Search the entries below for the string "code" and give the number of lines that hold it, nothing else.

(Stored records)
- Opening Delimiter -

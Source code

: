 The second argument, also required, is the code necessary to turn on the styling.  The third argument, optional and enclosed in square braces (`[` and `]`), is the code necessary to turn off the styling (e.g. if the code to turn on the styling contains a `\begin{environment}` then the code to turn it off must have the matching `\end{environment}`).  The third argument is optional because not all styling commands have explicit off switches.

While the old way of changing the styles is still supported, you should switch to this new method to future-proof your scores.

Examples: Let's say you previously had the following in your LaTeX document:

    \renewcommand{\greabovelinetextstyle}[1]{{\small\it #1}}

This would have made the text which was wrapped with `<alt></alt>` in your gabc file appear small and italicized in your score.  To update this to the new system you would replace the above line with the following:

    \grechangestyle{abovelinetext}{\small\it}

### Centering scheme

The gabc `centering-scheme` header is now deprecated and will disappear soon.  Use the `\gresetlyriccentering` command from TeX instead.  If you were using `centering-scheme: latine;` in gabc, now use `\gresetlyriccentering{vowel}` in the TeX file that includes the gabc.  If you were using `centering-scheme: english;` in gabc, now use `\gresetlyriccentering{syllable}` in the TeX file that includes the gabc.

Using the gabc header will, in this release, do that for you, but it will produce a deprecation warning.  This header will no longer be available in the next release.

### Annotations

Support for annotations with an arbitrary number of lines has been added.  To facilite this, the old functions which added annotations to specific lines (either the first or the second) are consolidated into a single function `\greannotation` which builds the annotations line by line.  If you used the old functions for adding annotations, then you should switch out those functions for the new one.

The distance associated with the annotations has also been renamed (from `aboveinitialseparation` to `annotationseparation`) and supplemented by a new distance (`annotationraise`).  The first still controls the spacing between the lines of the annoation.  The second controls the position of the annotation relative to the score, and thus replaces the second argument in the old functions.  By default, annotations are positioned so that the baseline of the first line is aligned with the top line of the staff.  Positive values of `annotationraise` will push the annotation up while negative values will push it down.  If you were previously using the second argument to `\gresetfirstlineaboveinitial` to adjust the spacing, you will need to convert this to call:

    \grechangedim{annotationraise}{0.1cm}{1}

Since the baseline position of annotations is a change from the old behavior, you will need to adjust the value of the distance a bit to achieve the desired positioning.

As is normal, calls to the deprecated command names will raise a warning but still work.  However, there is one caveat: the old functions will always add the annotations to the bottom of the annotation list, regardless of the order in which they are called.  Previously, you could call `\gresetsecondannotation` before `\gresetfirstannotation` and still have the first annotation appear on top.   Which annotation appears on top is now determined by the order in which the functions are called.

- Closing Delimiter -

SOLUTION:
2